The arrest yesterday of a man suspected to be linked to a sex trafficking ring operating in Melbourne highlights the urgent need for the Victorian Parliament to set up an inquiry into sex trafficking in Victoria, according to the Australian Christian Lobby (ACL).

ACL’s Victorian State Director Dan Flynn said the inquiry should investigate the extent of trafficking and other exploitation of people in the sex industry and the implementation of the "Nordic approach" to prevent trafficking and exploitation.

“It is apparent that Victorian government laws endorsing prostitution and brothels are being used by human traffickers to entice young Asian women into the trade,” Mr Flynn said.

“At a time where Nordic countries were successfully combating human trafficking through laws which criminalise the purchase of sex, Victoria’s policies were helping the traffickers,” he said.

The ACL has today called for federal, state and territory governments to address the causes and ‘pull factors’ of human trafficking following yesterday's arrest and recent reports that 18 pimps have been arrested in Korea for trafficking women to Australia.

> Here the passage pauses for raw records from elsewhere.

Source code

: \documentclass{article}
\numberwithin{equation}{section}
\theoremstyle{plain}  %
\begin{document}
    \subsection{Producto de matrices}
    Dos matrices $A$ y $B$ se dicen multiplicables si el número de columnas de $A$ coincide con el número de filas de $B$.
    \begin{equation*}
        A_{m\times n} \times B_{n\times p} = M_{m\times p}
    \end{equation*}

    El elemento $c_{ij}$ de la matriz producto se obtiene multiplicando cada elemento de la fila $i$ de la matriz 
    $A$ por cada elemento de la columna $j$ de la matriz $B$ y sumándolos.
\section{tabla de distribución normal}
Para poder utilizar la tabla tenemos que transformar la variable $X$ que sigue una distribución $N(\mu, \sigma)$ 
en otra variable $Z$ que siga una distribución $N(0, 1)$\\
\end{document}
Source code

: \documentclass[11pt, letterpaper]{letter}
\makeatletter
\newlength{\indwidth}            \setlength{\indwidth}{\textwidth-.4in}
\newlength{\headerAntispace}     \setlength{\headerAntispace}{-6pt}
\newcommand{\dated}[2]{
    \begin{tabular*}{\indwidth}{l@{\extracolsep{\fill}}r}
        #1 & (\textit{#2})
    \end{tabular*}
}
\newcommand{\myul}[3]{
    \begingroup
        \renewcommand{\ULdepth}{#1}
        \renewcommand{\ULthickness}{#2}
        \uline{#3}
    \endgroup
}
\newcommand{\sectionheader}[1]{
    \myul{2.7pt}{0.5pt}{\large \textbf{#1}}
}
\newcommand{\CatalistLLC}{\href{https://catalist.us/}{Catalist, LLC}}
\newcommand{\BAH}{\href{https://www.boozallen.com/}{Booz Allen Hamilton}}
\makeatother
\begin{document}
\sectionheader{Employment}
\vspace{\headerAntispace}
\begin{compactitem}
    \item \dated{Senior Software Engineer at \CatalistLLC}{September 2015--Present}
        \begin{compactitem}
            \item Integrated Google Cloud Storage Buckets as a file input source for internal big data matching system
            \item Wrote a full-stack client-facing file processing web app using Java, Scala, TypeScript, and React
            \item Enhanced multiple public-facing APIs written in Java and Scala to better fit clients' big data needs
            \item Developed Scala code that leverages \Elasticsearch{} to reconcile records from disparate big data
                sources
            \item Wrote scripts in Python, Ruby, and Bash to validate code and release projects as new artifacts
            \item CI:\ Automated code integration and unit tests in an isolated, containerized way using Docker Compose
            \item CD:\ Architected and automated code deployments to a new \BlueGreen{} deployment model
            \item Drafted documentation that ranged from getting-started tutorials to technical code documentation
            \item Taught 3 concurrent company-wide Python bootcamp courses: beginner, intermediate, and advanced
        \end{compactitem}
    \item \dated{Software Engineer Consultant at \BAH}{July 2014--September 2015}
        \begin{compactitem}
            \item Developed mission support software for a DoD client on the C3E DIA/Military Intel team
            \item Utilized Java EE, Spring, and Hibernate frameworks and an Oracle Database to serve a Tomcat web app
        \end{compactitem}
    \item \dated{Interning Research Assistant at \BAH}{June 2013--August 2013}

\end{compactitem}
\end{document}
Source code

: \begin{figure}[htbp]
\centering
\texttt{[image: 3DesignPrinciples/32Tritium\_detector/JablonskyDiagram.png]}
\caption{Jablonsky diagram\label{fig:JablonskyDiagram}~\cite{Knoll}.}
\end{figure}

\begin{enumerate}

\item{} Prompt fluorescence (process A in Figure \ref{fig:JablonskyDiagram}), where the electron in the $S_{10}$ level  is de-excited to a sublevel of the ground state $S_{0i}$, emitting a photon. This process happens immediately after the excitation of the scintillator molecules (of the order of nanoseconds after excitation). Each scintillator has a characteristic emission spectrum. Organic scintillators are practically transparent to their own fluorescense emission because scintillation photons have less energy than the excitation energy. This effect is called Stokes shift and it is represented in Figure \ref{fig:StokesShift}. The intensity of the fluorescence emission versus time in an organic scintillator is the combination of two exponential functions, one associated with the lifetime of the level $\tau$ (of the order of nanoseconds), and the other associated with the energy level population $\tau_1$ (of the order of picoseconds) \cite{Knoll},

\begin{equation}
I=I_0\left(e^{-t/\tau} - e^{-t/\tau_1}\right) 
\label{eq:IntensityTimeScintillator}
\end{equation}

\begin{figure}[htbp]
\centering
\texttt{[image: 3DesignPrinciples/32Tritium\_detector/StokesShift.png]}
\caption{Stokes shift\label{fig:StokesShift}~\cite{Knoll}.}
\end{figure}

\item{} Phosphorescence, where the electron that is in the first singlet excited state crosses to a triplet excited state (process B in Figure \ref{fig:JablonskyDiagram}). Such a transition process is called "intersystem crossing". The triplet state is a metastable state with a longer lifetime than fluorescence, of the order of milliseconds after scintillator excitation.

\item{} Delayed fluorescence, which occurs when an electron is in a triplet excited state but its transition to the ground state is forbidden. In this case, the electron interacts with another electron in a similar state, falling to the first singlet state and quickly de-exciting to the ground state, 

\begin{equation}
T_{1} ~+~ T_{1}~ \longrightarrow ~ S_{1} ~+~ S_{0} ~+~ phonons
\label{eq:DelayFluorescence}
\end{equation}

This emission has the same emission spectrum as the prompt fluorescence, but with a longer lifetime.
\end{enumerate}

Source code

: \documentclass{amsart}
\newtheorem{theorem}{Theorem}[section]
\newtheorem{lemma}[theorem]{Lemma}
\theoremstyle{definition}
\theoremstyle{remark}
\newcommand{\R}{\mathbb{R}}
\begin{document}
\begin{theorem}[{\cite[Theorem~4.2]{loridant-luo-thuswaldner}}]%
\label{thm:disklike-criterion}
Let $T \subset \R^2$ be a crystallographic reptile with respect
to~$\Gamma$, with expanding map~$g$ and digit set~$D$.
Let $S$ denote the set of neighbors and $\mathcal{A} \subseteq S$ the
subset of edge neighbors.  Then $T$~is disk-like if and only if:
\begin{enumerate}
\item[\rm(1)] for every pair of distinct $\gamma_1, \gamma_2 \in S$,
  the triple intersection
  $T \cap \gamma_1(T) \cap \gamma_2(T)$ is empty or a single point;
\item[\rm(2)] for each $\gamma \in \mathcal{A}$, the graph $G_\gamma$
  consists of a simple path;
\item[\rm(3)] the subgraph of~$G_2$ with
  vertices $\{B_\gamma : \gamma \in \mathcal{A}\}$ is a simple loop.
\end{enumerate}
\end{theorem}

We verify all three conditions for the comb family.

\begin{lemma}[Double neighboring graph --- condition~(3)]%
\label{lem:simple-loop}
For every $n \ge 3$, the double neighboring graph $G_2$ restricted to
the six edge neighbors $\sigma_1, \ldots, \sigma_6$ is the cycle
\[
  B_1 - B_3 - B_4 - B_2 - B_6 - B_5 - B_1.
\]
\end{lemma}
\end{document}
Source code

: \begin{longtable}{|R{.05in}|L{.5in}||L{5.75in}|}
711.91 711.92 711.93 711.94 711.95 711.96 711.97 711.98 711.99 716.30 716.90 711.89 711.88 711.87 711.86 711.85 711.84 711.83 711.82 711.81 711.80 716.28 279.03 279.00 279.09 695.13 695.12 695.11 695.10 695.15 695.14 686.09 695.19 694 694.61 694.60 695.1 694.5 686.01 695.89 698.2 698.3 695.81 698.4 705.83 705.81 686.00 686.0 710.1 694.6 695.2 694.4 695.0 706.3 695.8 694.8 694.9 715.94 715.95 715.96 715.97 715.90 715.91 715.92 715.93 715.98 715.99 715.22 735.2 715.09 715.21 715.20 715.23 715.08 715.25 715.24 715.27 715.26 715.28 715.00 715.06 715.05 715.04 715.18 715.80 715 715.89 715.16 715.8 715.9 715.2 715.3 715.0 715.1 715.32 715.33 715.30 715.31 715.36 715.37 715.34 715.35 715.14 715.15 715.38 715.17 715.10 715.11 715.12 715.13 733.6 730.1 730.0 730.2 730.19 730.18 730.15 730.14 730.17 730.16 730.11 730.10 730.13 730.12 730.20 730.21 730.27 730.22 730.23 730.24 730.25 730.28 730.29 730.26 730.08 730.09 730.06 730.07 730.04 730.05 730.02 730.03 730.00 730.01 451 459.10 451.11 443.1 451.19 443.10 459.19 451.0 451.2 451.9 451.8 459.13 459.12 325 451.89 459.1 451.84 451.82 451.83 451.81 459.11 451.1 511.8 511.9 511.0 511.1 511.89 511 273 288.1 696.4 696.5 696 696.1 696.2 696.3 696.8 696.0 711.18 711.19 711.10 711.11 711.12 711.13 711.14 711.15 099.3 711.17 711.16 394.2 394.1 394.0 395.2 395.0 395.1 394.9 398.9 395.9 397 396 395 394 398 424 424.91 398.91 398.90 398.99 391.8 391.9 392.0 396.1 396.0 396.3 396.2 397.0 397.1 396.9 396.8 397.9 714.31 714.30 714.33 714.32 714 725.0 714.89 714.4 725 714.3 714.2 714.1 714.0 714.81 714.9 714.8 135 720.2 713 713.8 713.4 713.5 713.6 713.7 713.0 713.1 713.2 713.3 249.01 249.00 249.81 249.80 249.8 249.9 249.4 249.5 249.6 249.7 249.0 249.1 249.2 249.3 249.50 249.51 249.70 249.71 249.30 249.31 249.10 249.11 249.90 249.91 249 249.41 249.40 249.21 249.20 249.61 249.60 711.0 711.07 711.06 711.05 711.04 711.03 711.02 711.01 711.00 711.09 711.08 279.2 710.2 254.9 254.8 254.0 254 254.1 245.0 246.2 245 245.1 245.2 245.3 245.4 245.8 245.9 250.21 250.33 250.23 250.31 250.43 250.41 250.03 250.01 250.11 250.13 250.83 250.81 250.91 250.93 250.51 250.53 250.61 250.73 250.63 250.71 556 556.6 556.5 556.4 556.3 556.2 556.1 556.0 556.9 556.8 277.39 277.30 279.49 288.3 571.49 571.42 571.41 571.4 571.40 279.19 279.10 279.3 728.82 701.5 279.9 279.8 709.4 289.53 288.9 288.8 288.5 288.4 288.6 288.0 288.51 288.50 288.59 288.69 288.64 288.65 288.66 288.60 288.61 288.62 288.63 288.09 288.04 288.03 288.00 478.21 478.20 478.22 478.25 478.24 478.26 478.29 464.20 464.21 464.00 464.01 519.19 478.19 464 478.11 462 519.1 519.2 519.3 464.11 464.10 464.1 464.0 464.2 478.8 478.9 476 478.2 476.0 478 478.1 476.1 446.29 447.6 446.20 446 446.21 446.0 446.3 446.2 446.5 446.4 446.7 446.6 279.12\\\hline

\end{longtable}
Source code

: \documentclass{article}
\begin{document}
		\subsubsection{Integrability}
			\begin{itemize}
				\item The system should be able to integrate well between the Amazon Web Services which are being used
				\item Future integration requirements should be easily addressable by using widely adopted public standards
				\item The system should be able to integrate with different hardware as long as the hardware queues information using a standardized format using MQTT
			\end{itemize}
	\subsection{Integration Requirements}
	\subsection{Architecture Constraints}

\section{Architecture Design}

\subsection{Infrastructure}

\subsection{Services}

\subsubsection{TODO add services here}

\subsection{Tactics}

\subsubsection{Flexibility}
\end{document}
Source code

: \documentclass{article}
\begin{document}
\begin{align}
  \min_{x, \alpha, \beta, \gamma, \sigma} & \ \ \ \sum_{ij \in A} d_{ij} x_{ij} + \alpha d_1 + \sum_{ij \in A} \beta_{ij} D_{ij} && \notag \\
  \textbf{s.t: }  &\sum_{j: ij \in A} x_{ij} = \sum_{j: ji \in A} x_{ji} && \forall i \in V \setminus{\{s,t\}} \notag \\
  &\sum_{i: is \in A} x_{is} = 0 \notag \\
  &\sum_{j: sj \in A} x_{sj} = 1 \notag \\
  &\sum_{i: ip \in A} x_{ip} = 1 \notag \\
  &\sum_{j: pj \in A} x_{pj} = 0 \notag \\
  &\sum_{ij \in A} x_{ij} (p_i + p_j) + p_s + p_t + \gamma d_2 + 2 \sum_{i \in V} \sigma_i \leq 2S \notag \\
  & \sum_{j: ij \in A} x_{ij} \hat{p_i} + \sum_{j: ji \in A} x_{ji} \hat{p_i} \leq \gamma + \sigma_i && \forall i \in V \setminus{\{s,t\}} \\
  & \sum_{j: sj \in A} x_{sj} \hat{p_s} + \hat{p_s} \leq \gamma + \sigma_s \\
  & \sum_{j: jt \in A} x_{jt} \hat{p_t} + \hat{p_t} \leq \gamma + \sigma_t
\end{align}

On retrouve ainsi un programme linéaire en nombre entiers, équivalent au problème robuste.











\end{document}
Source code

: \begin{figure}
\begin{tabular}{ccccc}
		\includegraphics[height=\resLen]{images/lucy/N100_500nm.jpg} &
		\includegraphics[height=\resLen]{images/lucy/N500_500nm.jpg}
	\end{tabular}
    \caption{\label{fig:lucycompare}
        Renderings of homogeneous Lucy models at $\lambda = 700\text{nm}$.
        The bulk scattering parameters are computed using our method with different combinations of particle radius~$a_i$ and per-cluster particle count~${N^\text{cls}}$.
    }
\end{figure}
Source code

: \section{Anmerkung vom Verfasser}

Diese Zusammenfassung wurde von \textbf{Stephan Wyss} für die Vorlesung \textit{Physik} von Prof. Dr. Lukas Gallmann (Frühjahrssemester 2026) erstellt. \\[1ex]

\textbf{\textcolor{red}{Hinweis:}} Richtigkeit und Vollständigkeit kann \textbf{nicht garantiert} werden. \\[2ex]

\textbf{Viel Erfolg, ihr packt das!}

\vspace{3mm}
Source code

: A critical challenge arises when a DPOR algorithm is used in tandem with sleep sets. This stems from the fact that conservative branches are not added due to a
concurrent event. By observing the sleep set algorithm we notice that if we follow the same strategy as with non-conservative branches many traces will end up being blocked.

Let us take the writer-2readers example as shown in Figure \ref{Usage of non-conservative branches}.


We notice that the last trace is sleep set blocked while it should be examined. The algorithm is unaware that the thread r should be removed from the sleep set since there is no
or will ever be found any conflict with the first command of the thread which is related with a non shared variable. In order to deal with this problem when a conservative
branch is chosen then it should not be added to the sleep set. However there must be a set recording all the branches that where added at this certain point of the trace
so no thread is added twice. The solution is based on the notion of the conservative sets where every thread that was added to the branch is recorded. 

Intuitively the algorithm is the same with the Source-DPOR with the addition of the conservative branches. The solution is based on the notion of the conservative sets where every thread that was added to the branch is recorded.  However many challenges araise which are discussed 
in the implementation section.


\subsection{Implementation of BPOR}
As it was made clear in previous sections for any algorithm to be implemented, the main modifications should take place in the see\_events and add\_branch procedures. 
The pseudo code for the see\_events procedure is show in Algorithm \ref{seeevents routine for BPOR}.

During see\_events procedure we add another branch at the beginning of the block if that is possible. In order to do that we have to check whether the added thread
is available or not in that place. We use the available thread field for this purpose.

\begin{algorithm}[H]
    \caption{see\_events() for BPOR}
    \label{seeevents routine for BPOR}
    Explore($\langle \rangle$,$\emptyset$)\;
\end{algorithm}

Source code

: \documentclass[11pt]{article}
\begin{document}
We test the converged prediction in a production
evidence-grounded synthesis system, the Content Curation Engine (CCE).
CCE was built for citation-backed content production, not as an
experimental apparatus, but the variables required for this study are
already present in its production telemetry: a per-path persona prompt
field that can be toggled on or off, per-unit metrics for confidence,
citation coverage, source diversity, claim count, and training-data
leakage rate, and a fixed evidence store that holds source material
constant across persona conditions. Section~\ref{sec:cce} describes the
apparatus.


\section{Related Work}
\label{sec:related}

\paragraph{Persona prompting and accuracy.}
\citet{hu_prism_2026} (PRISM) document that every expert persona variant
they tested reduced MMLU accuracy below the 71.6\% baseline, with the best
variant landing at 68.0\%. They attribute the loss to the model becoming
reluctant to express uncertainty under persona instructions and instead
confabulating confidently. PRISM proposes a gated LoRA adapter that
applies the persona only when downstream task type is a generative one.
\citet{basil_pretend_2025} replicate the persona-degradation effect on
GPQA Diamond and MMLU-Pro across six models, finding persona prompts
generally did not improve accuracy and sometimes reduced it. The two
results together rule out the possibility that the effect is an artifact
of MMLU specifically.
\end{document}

“Australia has been identified by the United Nations and the US State Department as a target destination for human trafficking,” Mr Flynn said.

“The arrest in Melbourne yesterday and recent arrests in Korea show that attempts to ‘regulate’ prostitution in Australia have failed to curb the ‘demand’ for trafficked women in Australia.

“Human trafficking is the second largest illegal industry in the world. Our governments have to do more to stop this abuse of women.

“Sex slavery flourishes where prostitution is endorsed by the state. It is time our state governments recognise that legalised prostitution is a failed experiment that only increases the demand for trafficked women,” Mr Flynn said.

“Australian governments need to implement the successful approach pioneered by Sweden and adopted by a growing number of countries including Korea, Israel, Norway and Iceland.

“The ‘Nordic approach’ prohibits the purchasing of sex and offers pathways out of prostitution for women caught in the trade,” he said.

Facts about human trafficking:

• June 2012 – the US State Department identifies Australia as a destination country for trafficked persons.

• April 2012 – Watcharaporn Nantanhkum becomes the first person convicted of slavery in the Australian Capital Territory for holding a woman in sex-servitude.